Fans might have preferred that she and Derek truly get together. But given the soul-searching journey that she's taken in recent episodes, Meredith's confusion felt genuine.
For Izzie (Katherine Heigl), things were much more definitive. After risking her career to get Denny Duquette a heart and accepting his marriage proposal after he survived transplant surgery, she returned to the hospital to find he'd died alone. "An hour ago, he was proposing," she said, dissolving in tears. Izzie didn't wait to find out whether she's being cut from the program: She simply quit.
"I thought I was a surgeon," she said, "but I'm not."
She came to that realization after stopping Denny's heart to qualify him for the transplant. As her friends rallied around her, it was clear why doctors have to first work as interns: The four resembled kids trying to regurgitate a textbook full of facts, throwing all kinds of medications and treatments at Denny to keep him alive.
"A sane person would run," Cristina told Izzie. "A sane person would marry me," the barely conscious Denny interjected.
The episode underscored the main message of the show: No matter how dedicated they are, no matter how obsessed with professional success, surgeons can't check their feelings at the hospital door and become mere technicians of the body.
"Grey's Anatomy" has always been a master of the quiet moment. Season finales are often bigger then life — using velocity to carry viewers into the next season. "Grey's" scored not only with medical drama, but with the intimate moments in between.
While each character has evolved, George (T.R. Knight) has taken the longest — and, arguably, the most difficult — journey.
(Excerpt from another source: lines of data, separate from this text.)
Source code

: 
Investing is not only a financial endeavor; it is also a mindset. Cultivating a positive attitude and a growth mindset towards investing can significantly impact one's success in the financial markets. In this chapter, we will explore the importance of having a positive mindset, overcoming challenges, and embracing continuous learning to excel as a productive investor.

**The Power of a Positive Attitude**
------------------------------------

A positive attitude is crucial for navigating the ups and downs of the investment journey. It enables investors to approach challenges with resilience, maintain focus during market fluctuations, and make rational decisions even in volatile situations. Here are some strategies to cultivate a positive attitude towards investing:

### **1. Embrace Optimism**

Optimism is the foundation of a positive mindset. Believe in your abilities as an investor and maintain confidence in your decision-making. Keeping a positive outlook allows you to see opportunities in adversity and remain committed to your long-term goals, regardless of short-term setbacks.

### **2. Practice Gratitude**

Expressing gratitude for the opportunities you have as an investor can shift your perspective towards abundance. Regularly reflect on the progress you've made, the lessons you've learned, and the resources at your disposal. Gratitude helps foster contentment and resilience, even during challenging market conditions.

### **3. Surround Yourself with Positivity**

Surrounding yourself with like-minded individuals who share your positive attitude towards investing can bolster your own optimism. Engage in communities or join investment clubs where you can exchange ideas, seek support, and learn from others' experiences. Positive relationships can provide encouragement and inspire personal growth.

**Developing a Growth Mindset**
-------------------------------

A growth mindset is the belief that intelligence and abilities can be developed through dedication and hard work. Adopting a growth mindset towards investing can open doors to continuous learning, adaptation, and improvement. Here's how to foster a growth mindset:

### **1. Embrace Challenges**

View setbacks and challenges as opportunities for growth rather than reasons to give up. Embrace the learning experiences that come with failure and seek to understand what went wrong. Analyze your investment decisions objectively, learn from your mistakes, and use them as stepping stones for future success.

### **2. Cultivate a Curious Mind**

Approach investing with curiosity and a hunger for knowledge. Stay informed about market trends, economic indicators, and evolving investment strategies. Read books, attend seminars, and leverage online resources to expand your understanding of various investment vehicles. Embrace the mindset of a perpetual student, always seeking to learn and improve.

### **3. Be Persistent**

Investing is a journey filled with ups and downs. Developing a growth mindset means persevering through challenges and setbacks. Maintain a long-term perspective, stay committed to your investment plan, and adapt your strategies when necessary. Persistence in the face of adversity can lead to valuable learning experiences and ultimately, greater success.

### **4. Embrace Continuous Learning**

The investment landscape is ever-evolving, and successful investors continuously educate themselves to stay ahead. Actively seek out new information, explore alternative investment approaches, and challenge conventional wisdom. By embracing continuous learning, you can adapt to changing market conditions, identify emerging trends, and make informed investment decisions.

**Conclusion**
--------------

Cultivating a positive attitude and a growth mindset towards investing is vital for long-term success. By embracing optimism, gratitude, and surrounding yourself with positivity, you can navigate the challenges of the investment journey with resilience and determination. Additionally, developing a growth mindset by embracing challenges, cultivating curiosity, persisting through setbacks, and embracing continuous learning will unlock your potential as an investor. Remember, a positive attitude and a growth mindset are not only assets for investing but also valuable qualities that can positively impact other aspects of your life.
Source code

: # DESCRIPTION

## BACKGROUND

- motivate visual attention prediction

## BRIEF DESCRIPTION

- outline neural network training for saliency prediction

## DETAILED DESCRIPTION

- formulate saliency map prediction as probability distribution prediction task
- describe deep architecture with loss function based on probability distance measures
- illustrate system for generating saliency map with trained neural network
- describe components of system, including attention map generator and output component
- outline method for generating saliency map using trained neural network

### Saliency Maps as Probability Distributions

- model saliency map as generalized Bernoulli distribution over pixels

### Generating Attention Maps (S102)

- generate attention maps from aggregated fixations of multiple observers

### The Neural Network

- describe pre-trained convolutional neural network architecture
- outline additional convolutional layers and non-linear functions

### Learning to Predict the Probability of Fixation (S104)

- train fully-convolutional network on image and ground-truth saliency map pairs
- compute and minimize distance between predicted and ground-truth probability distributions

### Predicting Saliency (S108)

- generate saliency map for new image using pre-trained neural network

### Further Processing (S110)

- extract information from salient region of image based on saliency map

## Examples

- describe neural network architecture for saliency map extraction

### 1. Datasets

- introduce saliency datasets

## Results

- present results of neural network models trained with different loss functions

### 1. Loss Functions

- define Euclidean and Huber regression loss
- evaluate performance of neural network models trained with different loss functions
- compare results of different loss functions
He began the season as a jumpy, love-struck puppy with a bad haircut and ended it as the closest thing the intern program has to a true physician. Plus, he has an intensifying relationship with the intimidating Dr. Callie Torres.
Burke (Isaiah Washington) spent the episode in a hospital bed after being shot and coping with the possibility that his operating hand might no longer function properly. Cristina ( Sandra Oh) fought her cut-and-run instincts and finally came through for him after Richard (James Pickens Jr.) all but challenged her to retain her humanity.
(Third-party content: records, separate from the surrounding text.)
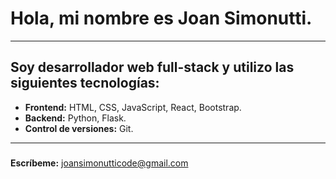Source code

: # Hola, mi nombre es **Joan Simonutti**.

---

## Soy desarrollador web full-stack y utilizo las siguientes tecnologías:

- **Frontend:** HTML, CSS, JavaScript, React, Bootstrap.
- **Backend:** Python, Flask.
- **Control de versiones:** Git.

---

### 
**Escríbeme:** [joansimonutticode@gmail.com](mailto:joansimonutticode@gmail.com)

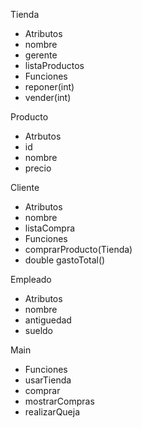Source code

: Tienda
  - Atributos
  -   nombre
  -   gerente
  -   listaProductos
  - Funciones
  -   reponer(int)
  -   vender(int)

Producto
  - Atrbutos
  -   id
  -   nombre
  -   precio

Cliente
  - Atributos
  -   nombre
  -   listaCompra
  - Funciones
  -   comprarProducto(Tienda)
  -   double gastoTotal()

Empleado
  - Atributos
  -   nombre
  -   antiguedad
  -   sueldo

Main
  - Funciones
  -   usarTienda
  -   comprar
  -   mostrarCompras
  -   realizarQueja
Richard's interrogation of the interns was a series of deftly edited series that could have come across as hackneyed, but didn't. In each miniature therapy session, with a minimum of dialogue, the characters defined themselves in stark relief and offered viewers a snapshot of who they are after two seasons of evolution.
Left for next season: Will Derek leave Addison for Meredith (effectively the same question that began the season)? Will Alex ( Justin Chambers), who showed a burst of sensitivity to Izzie in the waning moments, reunite with her in the aftermath of Denny's death? What will Cristina's feeling of losing her "edge" do to her professional ambitions — and to her relationship with the recovering Burke?
And finally, what will happen to Izzie? Will "Grey's Anatomy" follow in the footsteps of its sister Sunday-night show, "Desperate Housewives," and shed a popular main character?
It all may be beside the point. For "Grey's Anatomy," it's always the questions that matter — even more than the answers.